Mind Campaign- Get it Off Your Chest

MEN!  What do you think of this?  There have been many similar campaigns that have been largely ineffective, so I wonder if this one will have any impact.

In other news, don’t breed.

Edit: Don’t want to write a new entry; just to say I am very behind in my e-mails so give me a couple of  days to reply.

25 Responses

  1. I’m currently on the other side of the world so had to google this.

    Any initiative designed to get people thinking about mental health is probably a good thing. But why bring gender into it?

    Perhaps men are a bit crap at talking about their feelings but mental illness is not gender specific, the stigma connected to it affects men & women equally & going to see a doctor about mental health problems, is surely initially embarrassing & distressing for anyone, regardless of their gender.

    There probably does need to be more consideration of the different ways in which men & women experience mental illness but I worry about the effect of dividing symptoms into typically male & female categories. Will the male patient who is “acting out” be judged more ill than the one who is just quietly going crazy?

    Also does this report actually get anything done. Rather than fine tuning the mental health system & increasing an already burgeoning bureaucracy, shouldn’t governments be increasing access to things like actual treatment, housing, social security etc, for the mentally ill?
    Oh sorry I forgot what universe we were living in for a second there.

    Apologies for the rambling reply but I’ve only had about 3 hrs sleep a night for a couple of weeks. Off for a walk.

    P.S. I am actually male.

  2. I’m too taciturn to express myself on the matter. Anyway, all the cement I’ve injected into my upper lip makes talking difficult.


  3. In regard to the “don’t breed” article, I’d have to agree with the author’s conclusion. It is cruel and unnecessary to inflict even a slight chance of mental illness on one’s children. That’s one of the reasons I had myself surgically sterilized a few years ago.

    This may all all smack of eugenics, but so what? Eugenics is a neutral science. Those who practice it are the ones who inject good or evil into the equation.

  4. A ‘Comedy Night’ would depress me, that’s for sure.
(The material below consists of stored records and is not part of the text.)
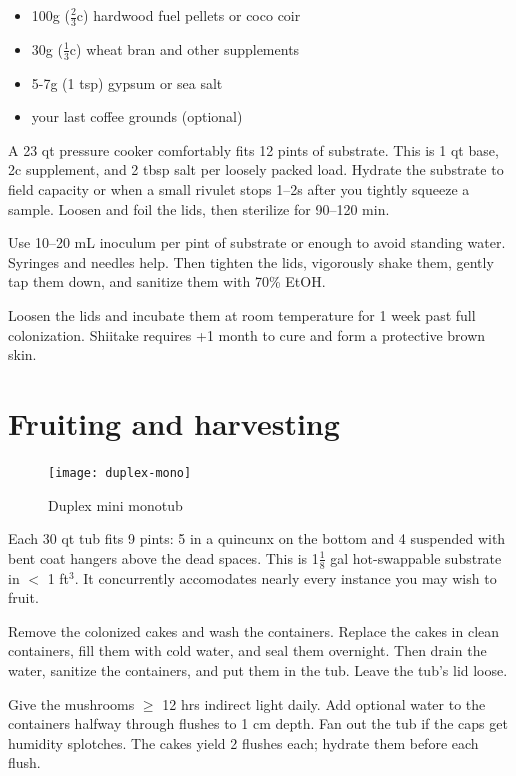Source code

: \documentclass{article}
\begin{document}
\begin{itemize}
	\item 100g ($\frac{2}{3}$c) hardwood fuel pellets or coco coir
	\item 30g ($\frac{1}{3}$c) wheat bran and other supplements
	\item 5-7g (1 tsp) gypsum or sea salt
	\item your last coffee grounds (optional)
\end{itemize}

A 23 qt pressure cooker comfortably fits 12 pints of substrate.
This is 1 qt base, 2c supplement, and 2 tbsp salt per loosely packed load.
Hydrate the substrate to field capacity or when a small rivulet stops 1--2s after you tightly squeeze a sample.
Loosen and foil the lids, then sterilize for 90--120 min.

Use 10--20 mL inoculum per pint of substrate or enough to avoid standing water.
Syringes and needles help.
Then tighten the lids, vigorously shake them, gently tap them down, and sanitize them with 70\% EtOH.

Loosen the lids and incubate them at room temperature for 1 week past full colonization.
Shiitake requires +1 month to cure and form a protective brown skin.


\section*{Fruiting and harvesting}

\begin{figure}
	\texttt{[image: duplex-mono]}
	\caption{Duplex mini monotub}
\end{figure}

Each 30 qt tub fits 9 pints: 5 in a quincunx on the bottom and 4 suspended with bent coat hangers above the dead spaces.
This is 1$\frac{1}{8}$ gal hot-swappable substrate in $<$ 1 ft${^3}$.
It concurrently accomodates nearly every instance you may wish to fruit.

Remove the colonized cakes and wash the containers.
Replace the cakes in clean containers, fill them with cold water, and seal them overnight.
Then drain the water, sanitize the containers, and put them in the tub.
Leave the tub's lid loose.

Give the mushrooms $\geq$ 12 hrs indirect light daily.
Add optional water to the containers halfway through flushes to 1 cm depth.
Fan out the tub if the caps get humidity splotches.
The cakes yield 2 flushes each; hydrate them before each flush.
\end{document}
    • Cant seem to get the hang of where to write just trying this one somebody please let me know if this comes out anywhere

  5. Men and women tend to communicate differently so i don’t see the problem with having different strategies to help deal with MH issues for men versus women. I only eventually talked to someone because my marriage was going south – which says it all 😀
    The whole ‘don’t breed’ thing is total bollocks – where does that get you to? Abortion because you realised there was a mental illness somewhere in your family? Or maybe anyone who isn’t perfect shouldn’t breed either? Halletosis? Asthma? Slightly annoying laugh? Best get yourself sterilised then!
    Good post as always!

  6. The “don’t breed” article tells us an age-old truth – that people who write for student magazines are frequently narcissistic, immature twats who will seek to go out and write something deliberately controversial and offensive in order to fuel their self-centred attention-sharking. Next week “Deborah” will probably be trying to drum up support for her new Punch the Kittens campaign.

  7. With men and depression, part of the problem is purely linguistic: they think depression means “feeling sorry for yourself”, a state that might be cheered by gorging on chocolate or purchasing new shoes. I know one man who seems to suffer periodic depressions, but he’d never call them this. Far as he’s concern everyone else in the world’s irritating him and need to get out of his way! (Rest of the time he’s mostly attitude-free …)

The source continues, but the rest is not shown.